REQUIREMENT: Your output should be the lines below from the one with "### Google Assistant Concepts" through the one with "Strommenge mitzuteilen.", copied exactly, pictures excluded.

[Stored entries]
───
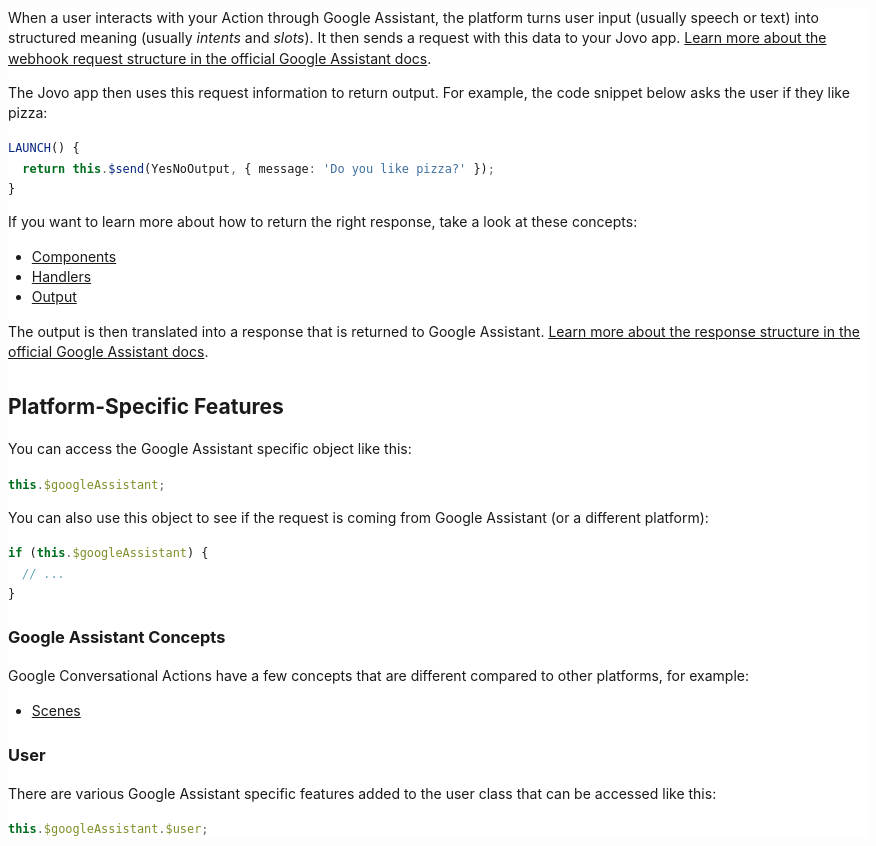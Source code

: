 When a user interacts with your Action through Google Assistant, the platform turns user input (usually speech or text) into structured meaning (usually _intents_ and _slots_). It then sends a request with this data to your Jovo app. [Learn more about the webhook request structure in the official Google Assistant docs](https://developers.google.com/assistant/conversational/webhooks?tool=builder#example-request).

The Jovo app then uses this request information to return output. For example, the code snippet below asks the user if they like pizza:

```typescript
LAUNCH() {
  return this.$send(YesNoOutput, { message: 'Do you like pizza?' });
}
```

If you want to learn more about how to return the right response, take a look at these concepts:

- [Components](https://www.jovo.tech/docs/components)
- [Handlers](https://www.jovo.tech/docs/handlers)
- [Output](https://www.jovo.tech/docs/output)

The output is then translated into a response that is returned to Google Assistant. [Learn more about the response structure in the official Google Assistant docs](https://developers.google.com/assistant/conversational/webhooks?tool=builder#example-response).

## Platform-Specific Features

You can access the Google Assistant specific object like this:

```typescript
this.$googleAssistant;
```

You can also use this object to see if the request is coming from Google Assistant (or a different platform):

```typescript
if (this.$googleAssistant) {
  // ...
}
```

### Google Assistant Concepts

Google Conversational Actions have a few concepts that are different compared to other platforms, for example:

- [Scenes](https://www.jovo.tech/marketplace/platform-googleassistant/project-config/scenes)

### User

There are various Google Assistant specific features added to the user class that can be accessed like this:

```typescript
this.$googleAssistant.$user;
```
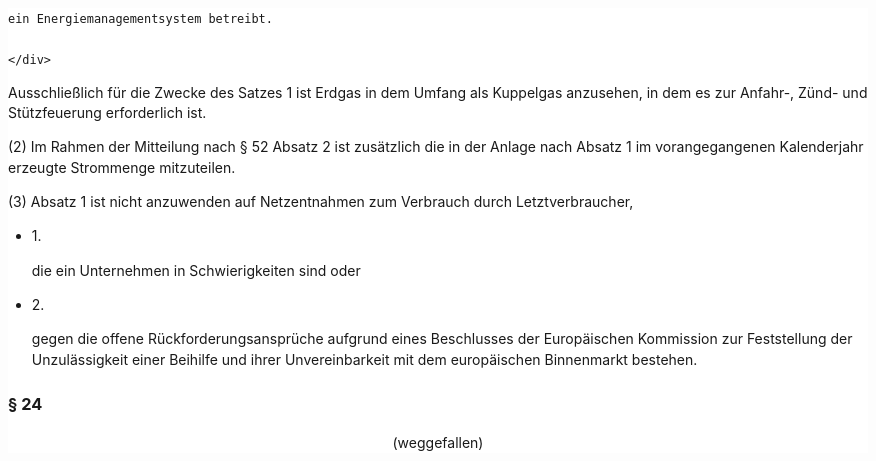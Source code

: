     ein Energiemanagementsystem betreibt.
    
    </div>

Ausschließlich für die Zwecke des Satzes 1 ist Erdgas in dem Umfang als
Kuppelgas anzusehen, in dem es zur Anfahr-, Zünd- und Stützfeuerung
erforderlich ist.

</div>

<div class="jurAbsatz">

(2) Im Rahmen der Mitteilung nach § 52 Absatz 2 ist zusätzlich die in
der Anlage nach Absatz 1 im vorangegangenen Kalenderjahr erzeugte
Strommenge mitzuteilen.

</div>

<div class="jurAbsatz">

(3) Absatz 1 ist nicht anzuwenden auf Netzentnahmen zum Verbrauch durch
Letztverbraucher,

  - 1\.
    
    <div style="">
    
    die ein Unternehmen in Schwierigkeiten sind oder
    
    </div>

  - 2\.
    
    <div style="">
    
    gegen die offene Rückforderungsansprüche aufgrund eines Beschlusses
    der Europäischen Kommission zur Feststellung der Unzulässigkeit
    einer Beihilfe und ihrer Unvereinbarkeit mit dem europäischen
    Binnenmarkt bestehen.
    
    </div>

</div>

</div>

</div>

</div>

<span id="BJNR127200022BJNE002500000.html"></span>

### § 24  

<div>

<div class="jnhtml">

<div>

<div class="jurAbsatz" style="text-align:center;">

(weggefallen)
───
WRITTEN SOLUTION:
### Google Assistant Concepts

Google Conversational Actions have a few concepts that are different compared to other platforms, for example:

- [Scenes](https://www.jovo.tech/marketplace/platform-googleassistant/project-config/scenes)

### User

There are various Google Assistant specific features added to the user class that can be accessed like this:

```typescript
this.$googleAssistant.$user;
```
Source code

:     ein Energiemanagementsystem betreibt.
    
    </div>

Ausschließlich für die Zwecke des Satzes 1 ist Erdgas in dem Umfang als
Kuppelgas anzusehen, in dem es zur Anfahr-, Zünd- und Stützfeuerung
erforderlich ist.

</div>

<div class="jurAbsatz">

(2) Im Rahmen der Mitteilung nach § 52 Absatz 2 ist zusätzlich die in
der Anlage nach Absatz 1 im vorangegangenen Kalenderjahr erzeugte
Strommenge mitzuteilen.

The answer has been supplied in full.